Return, in their exact form, the lines that lie between the start of the data below and the line containing "direction can have", with both ends included.

Recorded data
- Opening Delimiter -
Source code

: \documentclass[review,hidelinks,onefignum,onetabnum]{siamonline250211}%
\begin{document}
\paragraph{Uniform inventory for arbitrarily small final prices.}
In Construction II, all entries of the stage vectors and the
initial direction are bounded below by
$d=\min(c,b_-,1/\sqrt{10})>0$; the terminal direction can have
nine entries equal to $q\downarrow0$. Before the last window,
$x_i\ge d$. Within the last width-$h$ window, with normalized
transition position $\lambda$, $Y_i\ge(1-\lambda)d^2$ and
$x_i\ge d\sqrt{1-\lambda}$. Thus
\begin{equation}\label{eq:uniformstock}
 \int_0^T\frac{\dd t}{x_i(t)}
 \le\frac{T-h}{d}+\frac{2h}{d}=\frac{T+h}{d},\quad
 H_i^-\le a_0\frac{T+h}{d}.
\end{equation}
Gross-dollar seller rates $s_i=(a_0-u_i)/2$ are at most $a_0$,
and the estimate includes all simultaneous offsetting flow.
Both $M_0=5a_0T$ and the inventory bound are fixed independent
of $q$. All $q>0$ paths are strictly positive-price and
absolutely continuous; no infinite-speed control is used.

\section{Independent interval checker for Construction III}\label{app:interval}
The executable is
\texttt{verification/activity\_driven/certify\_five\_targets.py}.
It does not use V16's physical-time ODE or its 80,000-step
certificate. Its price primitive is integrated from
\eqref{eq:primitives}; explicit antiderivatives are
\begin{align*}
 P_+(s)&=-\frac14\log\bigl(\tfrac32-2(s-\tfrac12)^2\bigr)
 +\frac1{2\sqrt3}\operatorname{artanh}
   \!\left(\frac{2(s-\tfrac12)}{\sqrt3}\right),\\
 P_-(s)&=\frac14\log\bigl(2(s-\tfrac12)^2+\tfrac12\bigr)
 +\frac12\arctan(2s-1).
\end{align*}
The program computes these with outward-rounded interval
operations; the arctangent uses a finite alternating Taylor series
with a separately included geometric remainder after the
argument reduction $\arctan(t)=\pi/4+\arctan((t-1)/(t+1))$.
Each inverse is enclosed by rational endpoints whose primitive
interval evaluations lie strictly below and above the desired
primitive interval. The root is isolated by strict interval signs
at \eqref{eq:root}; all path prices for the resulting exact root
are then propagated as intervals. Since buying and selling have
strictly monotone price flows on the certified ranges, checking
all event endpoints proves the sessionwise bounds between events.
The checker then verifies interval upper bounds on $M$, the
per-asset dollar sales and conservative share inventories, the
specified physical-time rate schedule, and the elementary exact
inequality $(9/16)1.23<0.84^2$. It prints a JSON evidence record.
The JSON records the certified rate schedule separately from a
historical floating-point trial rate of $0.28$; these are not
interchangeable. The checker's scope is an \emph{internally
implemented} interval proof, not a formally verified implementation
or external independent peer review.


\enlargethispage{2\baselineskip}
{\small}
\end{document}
- Closing Delimiter -
▶ **TASK OUTPUT**:
Source code

: \documentclass[review,hidelinks,onefignum,onetabnum]{siamonline250211}%
\begin{document}
\paragraph{Uniform inventory for arbitrarily small final prices.}
In Construction II, all entries of the stage vectors and the
initial direction are bounded below by
$d=\min(c,b_-,1/\sqrt{10})>0$; the terminal direction can have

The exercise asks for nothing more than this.